Un tiempo después inventa un juego que comienzan a jugar de inmediato. Sus reglas son relativamente simples, pero lo son porque su materia no lo es. El juego consiste en que varias veces al año ella y él viajan a alguna ciudad, en lo posible grande y turística; contra lo que es habitual, viajan por separado y no se alojan en el mismo hotel. No deben llevar teléfonos móviles ni guías turísticas y su conocimiento de las ciudades que visitan no debe ser demasiado específico, quizás dos o tres monumentos que se ponen de acuerdo de antemano para no visitar. Ninguno de ellos debe saber dónde se alojará el otro ni qué sitios visitará. Sin embargo deben encontrarse y regresar juntos.

Naturalmente, las posibilidades de que eso suceda son ínfimas, y la verdad es que ella ya ha elaborado unas estadísticas muy buenas y bastante descorazonadoras sobre el asunto, pero la dificultad es el principal aliciente para jugar el juego y, además, en última instancia, siempre acaban encontrándose.

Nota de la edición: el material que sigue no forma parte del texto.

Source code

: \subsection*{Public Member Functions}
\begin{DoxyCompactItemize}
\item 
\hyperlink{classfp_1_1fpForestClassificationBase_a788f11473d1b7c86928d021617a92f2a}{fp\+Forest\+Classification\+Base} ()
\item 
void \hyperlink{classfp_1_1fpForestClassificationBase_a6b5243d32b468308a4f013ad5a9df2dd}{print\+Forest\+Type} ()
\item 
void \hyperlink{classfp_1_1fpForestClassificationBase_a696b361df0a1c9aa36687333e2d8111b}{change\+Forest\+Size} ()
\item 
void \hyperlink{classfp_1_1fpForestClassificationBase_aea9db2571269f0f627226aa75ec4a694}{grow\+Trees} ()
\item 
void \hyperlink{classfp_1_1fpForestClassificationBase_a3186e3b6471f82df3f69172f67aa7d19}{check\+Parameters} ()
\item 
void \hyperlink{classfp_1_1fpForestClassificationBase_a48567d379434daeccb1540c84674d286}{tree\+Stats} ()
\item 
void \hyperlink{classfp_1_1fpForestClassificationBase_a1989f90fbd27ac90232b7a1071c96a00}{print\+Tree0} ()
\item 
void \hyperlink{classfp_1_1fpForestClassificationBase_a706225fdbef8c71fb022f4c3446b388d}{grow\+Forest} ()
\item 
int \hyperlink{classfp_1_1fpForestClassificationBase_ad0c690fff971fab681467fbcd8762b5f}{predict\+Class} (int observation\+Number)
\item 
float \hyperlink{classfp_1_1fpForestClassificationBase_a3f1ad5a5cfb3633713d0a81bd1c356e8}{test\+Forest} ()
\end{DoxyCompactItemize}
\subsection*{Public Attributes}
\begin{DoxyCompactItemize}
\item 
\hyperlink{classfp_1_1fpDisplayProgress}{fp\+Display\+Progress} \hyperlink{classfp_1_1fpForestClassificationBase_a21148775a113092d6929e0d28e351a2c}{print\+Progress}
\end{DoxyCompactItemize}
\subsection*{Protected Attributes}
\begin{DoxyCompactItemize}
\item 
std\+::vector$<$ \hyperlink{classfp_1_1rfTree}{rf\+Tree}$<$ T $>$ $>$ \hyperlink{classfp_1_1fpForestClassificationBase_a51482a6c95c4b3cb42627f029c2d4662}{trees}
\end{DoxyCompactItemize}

Ella es la que suele descubrirlo primero, con su cabeza rubia sobresaliendo un poco por encima de las del resto de los que caminan por una calle comercial o esperan el metro o hacen cualquier otra cosa en cualquier otro sitio. Esto sucede casi siempre así, de la misma forma, casi todas las veces. Ella se acerca a él y lo toca en el brazo y él, un poco sorprendido y quizás también aliviado, se da la vuelta y la ve; luego se van a algún sitio y allí ambos cuentan todo lo que han hecho y ella toma notas que luego vuelca en un cuaderno cuando regresa al piso de Hamburgo. Con esas notas elabora unas estadísticas muy complejas cuyas variables son el tamaño de la ciudad visitada, su población, su importancia como destino turístico evaluada en cantidad de visitantes anuales, disponibilidad hotelera y participación del turismo en la economía local, la duración de la estancia, las condiciones climáticas durante la misma, la cantidad de sitios visitados, la cantidad aproximada de kilómetros recorridos por cada uno de ellos en sus itinerarios, el medio de transporte utilizado principalmente durante la visita y otras variables. Ella suele comentarle los resultados a él pero él pierde rápidamente el interés en ellos.

 

 

Estos son los lugares donde se encuentran el primer año en que juegan el juego: la Goldgasse de Praga, tras cuatro días; el bar Iberia junto a la estación de metro de San Bernardo, en Madrid, al quinto día de estancia; el guardarropas de la Neue Pinakothek de Múnich, el segundo día, y la recepción del Hotel Astória de Coimbra, a los cuarenta minutos de arribar: por un error se han alojado en el mismo sitio.

 

 

Más tarde, cuando él vuelve a aburrirse y ella piensa que necesitan recuperar la expectación y la angustia y el alivio, se ponen de acuerdo en visitar Berlín. Ella se marcha por la mañana con el tren de alta velocidad y él vuela por la tarde. En el vuelo, él se pregunta cuál es el sentido del juego, y piensa que éste no consiste en probar la buena suerte de ambos, como había creído al principio. Él sabe que ella sabe que la suerte nunca es tan buena o suficiente y que tiene un montón de estadísticas para demostrarlo, y durante el vuelo vuelve a pensar en ello y después de un rato comprende que el sentido del juego no está en probar su suerte sino el conocimiento que cada uno tiene del otro, puesto que de él depende realmente que vuelvan a encontrarse, de la capacidad basada en el conocimiento que cada uno de ellos tiene para inferir qué sitios preferirá visitar el otro, a cuáles irá y a cuáles no y cuándo, y de la determinación y el deseo de ambos de encontrar al otro. Él piensa que ella piensa que el sentido del juego es encontrarse, y que hacerlo es un buen signo porque ratifica la idea de que las afinidades que comparten pueden más que las probabilidades de que eso no suceda. Quizás, piensa él, el juego es algo así como una miniatura de la forma en que ella concibe el amor, como una especie de estadística que ha salido mal.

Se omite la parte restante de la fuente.